5.0 out of 5 stars
Recombozoids vs. Xau-Xau, April 28 2006
By doomsdayer520 - Published on Amazon.com
This review is from: Smoking Mirror Blues: A Novel (Paperback)
It's too bad that Ernest Hogan hasn't been able to release more than a few books. His specialty is Aztec mythology, and here he brings the forgotten Aztec god Tezcatlipoca to an ultramodern and multicultural near-future Los Angeles, where geek programmers and video game designers have created an artificial intelligence version of this trickster god. Tezcatlipoca gains awareness, promptly injects his constructed consciousness into the real body of tech nerd Beto Orozco, and via the ultra-wired constructs of this society (a supercharged version of a William Gibson universe) he quickly transforms Beto into an omnipotent and omni-famous neogod. Here Hogan engagingly explores the kind of modern information landscape in which Tezcatlipoca would feel at home as the bringer of chaos (though he's a bit low on the required organizational skills), while he's also just the type of playful god that such a technocool-obsessed society would embrace. An interesting twist from Hogan is the presence of monotheists who wish to destroy this new Aztec god because they believe him to be satanic – just like the old conquest that wiped out Tezcatlipoca and his colleagues the first time. Hogan's writing zips along at blinding speed, jumping around between different scenes almost by the paragraph, and he has very impressive skills at hilarious slang, rip-roaring dialogue, and just slightly unbelievable multicultural characters. Hogan has his finger on the pulse of both the past and future of sci-fi, and let's hope that he finds further opportunities to unleash his innovative ideas. [~doomsdayer520~]
5.0 out of 5 stars
Perhaps my favorite book..., Jun 24 2002
By Cambion "X" - Published on Amazon.com
This review is from: Smoking Mirror Blues: A Novel (Paperback)

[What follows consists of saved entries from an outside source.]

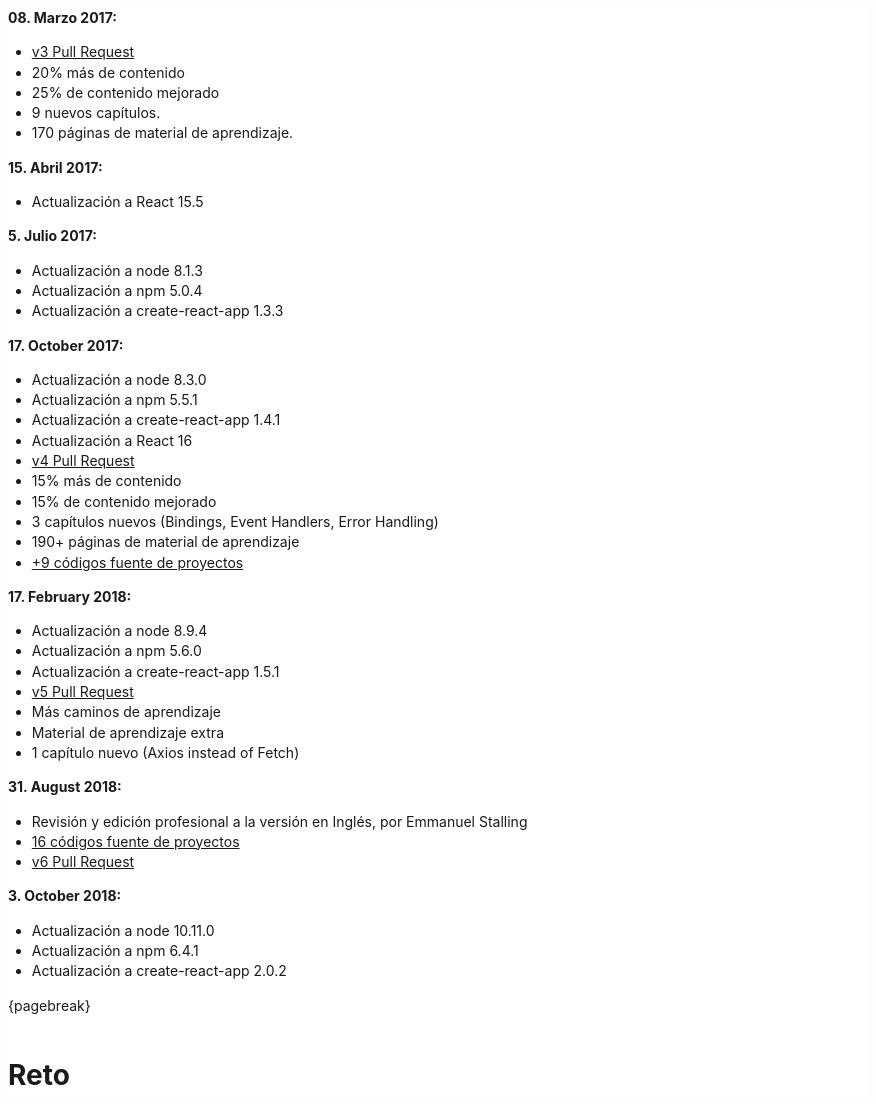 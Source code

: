 **08. Marzo 2017:**

* [v3 Pull Request](https://github.com/rwieruch/the-road-to-learn-react/pull/34)
* 20% más de contenido
* 25% de contenido mejorado
* 9 nuevos capítulos.
* 170 páginas de material de aprendizaje.

**15. Abril 2017:**

* Actualización a React 15.5

**5. Julio 2017:**

* Actualización a node 8.1.3
* Actualización a npm 5.0.4
* Actualización a create-react-app 1.3.3

**17. October 2017:**

* Actualización a node 8.3.0
* Actualización a npm 5.5.1
* Actualización a create-react-app 1.4.1
* Actualización a React 16
* [v4 Pull Request](https://github.com/rwieruch/the-road-to-learn-react/pull/72)
* 15% más de contenido
* 15% de contenido mejorado
* 3 capítulos nuevos (Bindings, Event Handlers, Error Handling)
* 190+ páginas de material de aprendizaje
* [+9 códigos fuente de proyectos](https://roadtoreact.com)

**17. February 2018:**

* Actualización a node 8.9.4
* Actualización a npm 5.6.0
* Actualización a create-react-app 1.5.1
* [v5 Pull Request](https://github.com/the-road-to-learn-react/the-road-to-learn-react/pull/105)
* Más caminos de aprendizaje
* Material de aprendizaje extra
* 1 capítulo nuevo (Axios instead of Fetch)

**31. August 2018:**

* Revisión y edición profesional a la versión en Inglés, por Emmanuel Stalling
* [16 códigos fuente de proyectos](https://roadtoreact.com)
* [v6 Pull Request](https://github.com/the-road-to-learn-react/the-road-to-learn-react/pull/172)

**3. October 2018:**

* Actualización a node 10.11.0
* Actualización a npm 6.4.1
* Actualización a create-react-app 2.0.2

{pagebreak}

# Reto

This book is great. I really had no idea what it was about when I bought it, but I was highly impressed when I read it. Ernest Hogan has a writing style that keeps you fascinated and makes the plot flow in new and interesting ways. The story is amusing while still remaining able to be taken seriously. Best of all, Tezcatlipoca is well represented and quite accurate! All in all, I'm highly impressed. It's nice to see something new and different for a change.
4.0 out of 5 stars
Reality Is The Only Game Worth Playing...For A God, April 30 2002
By Jym Cherry "Writing Under The Influence of Ro... - Published on Amazon.com
This review is from: Smoking Mirror Blues: A Novel (Paperback)
I've read a few writers of the cyber-punk genre (William Gibson, Lewis Shiner) and while the cyber aspects were apparent, I never really saw the punk aspect. In Ernest Hogan's Smoking Mirror Blues he puts the punk in cyber-punk. Hogan deconstructs the world we know and recreates a slightly askew near future that is recognizable as an extrapolated world based on our present.
Hogan's El Lay is a cool world where melting pot has simmered over and new compounds have been created in the forge of sex, death, and a Rock `n` Roll culture taken to the extreme. Beto Orozco with the help of a stolen computer program to recreate and personify gods of ancient cultures, creates Tezcatlipoca, the trickster god of the Aztecs. In his computer and through integration with a fully compatible medias here Tezcatlipoca is soon sucking down information about the culture and deciding it's a culture a god like him can thrive in possesses Beto and is soon out in the world during a Dead Daze (day of the dead) celebration, that seems aided by steroids or FUN, the drug of choice for the celebrants of Dead Daze.
As Beto's Tezcatlipoca becomes the star of Dead Daze and literally a rock star whose music threatens to enchant a society that is already doing a death dance on the edge of chaos. Realizing the danger, the Tezcatlipoca entity represents to society, a mélange of the recombozoid world are banded together through circumstance and personal reasons to try and stop Beto/Tezcatlipoca.
Smoking Mirror Blues is a mashup of cultures, slang, Rock `n' Roll, sexuality, the internet, gods ancient and newer (media?); you name it Hogan has thrown it in to this fast moving and breathtaking trip through a decadently embracing El Lay.